In the past month alone, she hosted a family gathering with the purpose of compiling genealogy records together, helped to organize a Trunk or Treat with the McKees Rocks Events Committee and put together a fundraiser for the Kennedy Garden Club.


Sandy has lived in McKees Rocks for her whole life, except for two years when she lived in Alexandria, Virginia, when her husband was in the military. She studied biology in the 1970s and graduated from Thomas Jefferson University with a degree in cytology.

Sandy used a microscope to diagnose cancer cells.


“I miss my microscope,” Sandy said.


With UPMC Passavant’s World Health Mission, she went on several humanitarian trips to the city of Jos in Nigeria throughout the 1990s. Sandy taught nurses there how to perform pap smears, and her fellow staff members focused on other elements of women’s health like mammograms. She went on three of these trips. The final time, her hotel was evacuated at midnight because extremists with machetes had slaughtered staff at the hospital where she’d been volunteering.


In 2007, she was the founding member along with Victoria Batcha of the historical society at

the urging of Taris Vrcek, the head of the McKees Rocks Community Development Corporation.


“I had been working with him to manage his website for a while,” Sandy said. “I’m into a lot of stuff so people tend to find me.”


She retired from cytology in 2013 and has dedicated the majority of her time to her volunteer pursuits.


The accomplishment she’s most proud of is the continued existence of the historical society.

There are 23 members of the society, though neighbors Saban and Batcha still do the majority of record-keeping and fundraising.


“With the historical society, it’s me and Vicki sitting at this table every morning,” Saban said.

Saban said it’s hard to get people to volunteer.


“That being said, there’s a lot of people in McKees Rocks who are doing a lot of good things that nobody ever knows about. So I don’t mean to sound bad that people aren’t helping,” Saban added, softly, “but people aren’t helping.”


She is deeply invested in preserving the culture of McKees Rocks. Saban said the beautiful churches built by immigrants in the Sto-Rox area used bells, not only letting residents know what time it was but also of events in the neighborhood.

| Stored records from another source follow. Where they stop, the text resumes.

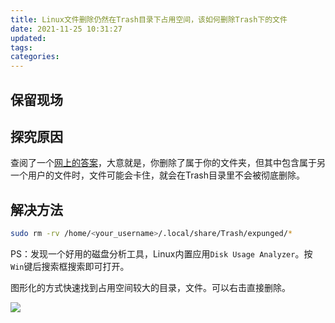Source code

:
 ```yaml
---
title: Linux文件删除仍然在Trash目录下占用空间，该如何删除Trash下的文件
date: 2021-11-25 10:31:27
updated:
tags:
categories:
---
```

## 保留现场


## 探究原因

查阅了一个[网上的答案](https://askubuntu.com/questions/351400/deleting-contents-of-local-share-trash-expunged)，大意就是，你删除了属于你的文件夹，但其中包含属于另一个用户的文件时，文件可能会卡住，就会在Trash目录里不会被彻底删除。

## 解决方法

```bash
sudo rm -rv /home/<your_username>/.local/share/Trash/expunged/*
```



PS：发现一个好用的磁盘分析工具，Linux内置应用`Disk Usage Analyzer`。按`Win`键后搜索框搜索即可打开。

图形化的方式快速找到占用空间较大的目录，文件。可以右击直接删除。

![](https://gitee.com/dominic_z/markdown_picbed/raw/master/img/20211125102946.png)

At 6 p.m., if the bells rang, people knew someone in the parish had died.


“They bring you back to mindfulness,” Saban said.


This shared experience reminded people they were part of a community and of their own mortality. The bells “changed the air.”


Saban said she’s trying to live in a way that pays off all her karma. On the day of our interview, Sandy was spending the afternoon with a friend who has dementia. Throughout our talk, the friend kept referencing a piece of paper with the day on it, and said, “It’s Wednesday.”


They spend most days together. Saban helps to make sure she is safe, and the friend helps with chores around her house. Saban has taken care of many people in her life, many at the end of their lives. She’s lost a spouse and a child, along with many, many friends. Saban talked about all the different friends who have given her the fairy decorations hidden around her home. Many of those friends are now gone. For someone who has dealt with profound loss both personally and within the community she loves, she’s realistic but not embittered.


“I grew up in the Rocks in a time when the Rocks was a great place to live and it’s hard for me sometimes to see what it has become, but I still have hope that it can come back to the way it was,” Saban said.